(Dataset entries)
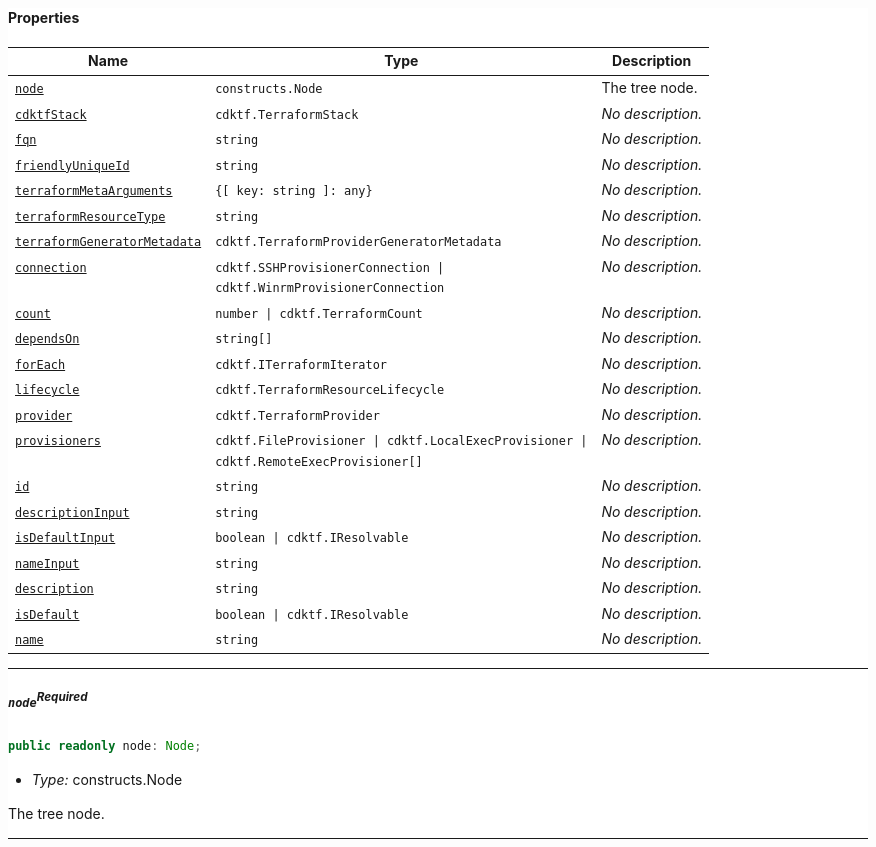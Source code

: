 #### Properties <a name="Properties" id="Properties"></a>

| **Name** | **Type** | **Description** |
| --- | --- | --- |
| <code><a href="#@cdktf/provider-datadog.incidentType.IncidentType.property.node">node</a></code> | <code>constructs.Node</code> | The tree node. |
| <code><a href="#@cdktf/provider-datadog.incidentType.IncidentType.property.cdktfStack">cdktfStack</a></code> | <code>cdktf.TerraformStack</code> | *No description.* |
| <code><a href="#@cdktf/provider-datadog.incidentType.IncidentType.property.fqn">fqn</a></code> | <code>string</code> | *No description.* |
| <code><a href="#@cdktf/provider-datadog.incidentType.IncidentType.property.friendlyUniqueId">friendlyUniqueId</a></code> | <code>string</code> | *No description.* |
| <code><a href="#@cdktf/provider-datadog.incidentType.IncidentType.property.terraformMetaArguments">terraformMetaArguments</a></code> | <code>{[ key: string ]: any}</code> | *No description.* |
| <code><a href="#@cdktf/provider-datadog.incidentType.IncidentType.property.terraformResourceType">terraformResourceType</a></code> | <code>string</code> | *No description.* |
| <code><a href="#@cdktf/provider-datadog.incidentType.IncidentType.property.terraformGeneratorMetadata">terraformGeneratorMetadata</a></code> | <code>cdktf.TerraformProviderGeneratorMetadata</code> | *No description.* |
| <code><a href="#@cdktf/provider-datadog.incidentType.IncidentType.property.connection">connection</a></code> | <code>cdktf.SSHProvisionerConnection \| cdktf.WinrmProvisionerConnection</code> | *No description.* |
| <code><a href="#@cdktf/provider-datadog.incidentType.IncidentType.property.count">count</a></code> | <code>number \| cdktf.TerraformCount</code> | *No description.* |
| <code><a href="#@cdktf/provider-datadog.incidentType.IncidentType.property.dependsOn">dependsOn</a></code> | <code>string[]</code> | *No description.* |
| <code><a href="#@cdktf/provider-datadog.incidentType.IncidentType.property.forEach">forEach</a></code> | <code>cdktf.ITerraformIterator</code> | *No description.* |
| <code><a href="#@cdktf/provider-datadog.incidentType.IncidentType.property.lifecycle">lifecycle</a></code> | <code>cdktf.TerraformResourceLifecycle</code> | *No description.* |
| <code><a href="#@cdktf/provider-datadog.incidentType.IncidentType.property.provider">provider</a></code> | <code>cdktf.TerraformProvider</code> | *No description.* |
| <code><a href="#@cdktf/provider-datadog.incidentType.IncidentType.property.provisioners">provisioners</a></code> | <code>cdktf.FileProvisioner \| cdktf.LocalExecProvisioner \| cdktf.RemoteExecProvisioner[]</code> | *No description.* |
| <code><a href="#@cdktf/provider-datadog.incidentType.IncidentType.property.id">id</a></code> | <code>string</code> | *No description.* |
| <code><a href="#@cdktf/provider-datadog.incidentType.IncidentType.property.descriptionInput">descriptionInput</a></code> | <code>string</code> | *No description.* |
| <code><a href="#@cdktf/provider-datadog.incidentType.IncidentType.property.isDefaultInput">isDefaultInput</a></code> | <code>boolean \| cdktf.IResolvable</code> | *No description.* |
| <code><a href="#@cdktf/provider-datadog.incidentType.IncidentType.property.nameInput">nameInput</a></code> | <code>string</code> | *No description.* |
| <code><a href="#@cdktf/provider-datadog.incidentType.IncidentType.property.description">description</a></code> | <code>string</code> | *No description.* |
| <code><a href="#@cdktf/provider-datadog.incidentType.IncidentType.property.isDefault">isDefault</a></code> | <code>boolean \| cdktf.IResolvable</code> | *No description.* |
| <code><a href="#@cdktf/provider-datadog.incidentType.IncidentType.property.name">name</a></code> | <code>string</code> | *No description.* |

---

##### `node`<sup>Required</sup> <a name="node" id="@cdktf/provider-datadog.incidentType.IncidentType.property.node"></a>

```typescript
public readonly node: Node;
```

- *Type:* constructs.Node

The tree node.

---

▸ ABOUT THIS TASK
The answer must be an exact reproduction of the records, with every picture left out.

▸ SOLVED EXERCISE
Source code

: #### Properties <a name="Properties" id="Properties"></a>

| **Name** | **Type** | **Description** |
| --- | --- | --- |
| <code><a href="#@cdktf/provider-datadog.incidentType.IncidentType.property.node">node</a></code> | <code>constructs.Node</code> | The tree node. |
| <code><a href="#@cdktf/provider-datadog.incidentType.IncidentType.property.cdktfStack">cdktfStack</a></code> | <code>cdktf.TerraformStack</code> | *No description.* |
| <code><a href="#@cdktf/provider-datadog.incidentType.IncidentType.property.fqn">fqn</a></code> | <code>string</code> | *No description.* |
| <code><a href="#@cdktf/provider-datadog.incidentType.IncidentType.property.friendlyUniqueId">friendlyUniqueId</a></code> | <code>string</code> | *No description.* |
| <code><a href="#@cdktf/provider-datadog.incidentType.IncidentType.property.terraformMetaArguments">terraformMetaArguments</a></code> | <code>{[ key: string ]: any}</code> | *No description.* |
| <code><a href="#@cdktf/provider-datadog.incidentType.IncidentType.property.terraformResourceType">terraformResourceType</a></code> | <code>string</code> | *No description.* |
| <code><a href="#@cdktf/provider-datadog.incidentType.IncidentType.property.terraformGeneratorMetadata">terraformGeneratorMetadata</a></code> | <code>cdktf.TerraformProviderGeneratorMetadata</code> | *No description.* |
| <code><a href="#@cdktf/provider-datadog.incidentType.IncidentType.property.connection">connection</a></code> | <code>cdktf.SSHProvisionerConnection \| cdktf.WinrmProvisionerConnection</code> | *No description.* |
| <code><a href="#@cdktf/provider-datadog.incidentType.IncidentType.property.count">count</a></code> | <code>number \| cdktf.TerraformCount</code> | *No description.* |
| <code><a href="#@cdktf/provider-datadog.incidentType.IncidentType.property.dependsOn">dependsOn</a></code> | <code>string[]</code> | *No description.* |
| <code><a href="#@cdktf/provider-datadog.incidentType.IncidentType.property.forEach">forEach</a></code> | <code>cdktf.ITerraformIterator</code> | *No description.* |
| <code><a href="#@cdktf/provider-datadog.incidentType.IncidentType.property.lifecycle">lifecycle</a></code> | <code>cdktf.TerraformResourceLifecycle</code> | *No description.* |
| <code><a href="#@cdktf/provider-datadog.incidentType.IncidentType.property.provider">provider</a></code> | <code>cdktf.TerraformProvider</code> | *No description.* |
| <code><a href="#@cdktf/provider-datadog.incidentType.IncidentType.property.provisioners">provisioners</a></code> | <code>cdktf.FileProvisioner \| cdktf.LocalExecProvisioner \| cdktf.RemoteExecProvisioner[]</code> | *No description.* |
| <code><a href="#@cdktf/provider-datadog.incidentType.IncidentType.property.id">id</a></code> | <code>string</code> | *No description.* |
| <code><a href="#@cdktf/provider-datadog.incidentType.IncidentType.property.descriptionInput">descriptionInput</a></code> | <code>string</code> | *No description.* |
| <code><a href="#@cdktf/provider-datadog.incidentType.IncidentType.property.isDefaultInput">isDefaultInput</a></code> | <code>boolean \| cdktf.IResolvable</code> | *No description.* |
| <code><a href="#@cdktf/provider-datadog.incidentType.IncidentType.property.nameInput">nameInput</a></code> | <code>string</code> | *No description.* |
| <code><a href="#@cdktf/provider-datadog.incidentType.IncidentType.property.description">description</a></code> | <code>string</code> | *No description.* |
| <code><a href="#@cdktf/provider-datadog.incidentType.IncidentType.property.isDefault">isDefault</a></code> | <code>boolean \| cdktf.IResolvable</code> | *No description.* |
| <code><a href="#@cdktf/provider-datadog.incidentType.IncidentType.property.name">name</a></code> | <code>string</code> | *No description.* |

---

##### `node`<sup>Required</sup> <a name="node" id="@cdktf/provider-datadog.incidentType.IncidentType.property.node"></a>

```typescript
public readonly node: Node;
```

- *Type:* constructs.Node

The tree node.

---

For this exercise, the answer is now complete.